■ Task goal ■
Your reply should hold every record exactly as given, with no pictures in it.

** Opening Exercise input block **

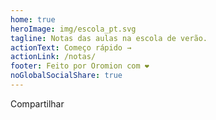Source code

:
 ```yaml
---
home: true
heroImage: img/escola_pt.svg
tagline: Notas das aulas na escola de verão.
actionText: Começo rápido →
actionLink: /notas/
footer: Feito por Oromion com ❤️
noGlobalSocialShare: true
---
```


Compartilhar <social-share :networks="['whatsapp','telegram']"/>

** Closing Exercise input block **

■ Reply ■
Source code

:
 ```yaml
---
home: true
heroImage: img/escola_pt.svg
tagline: Notas das aulas na escola de verão.
actionText: Começo rápido →
actionLink: /notas/
footer: Feito por Oromion com ❤️
noGlobalSocialShare: true
---
```


Compartilhar <social-share :networks="['whatsapp','telegram']"/>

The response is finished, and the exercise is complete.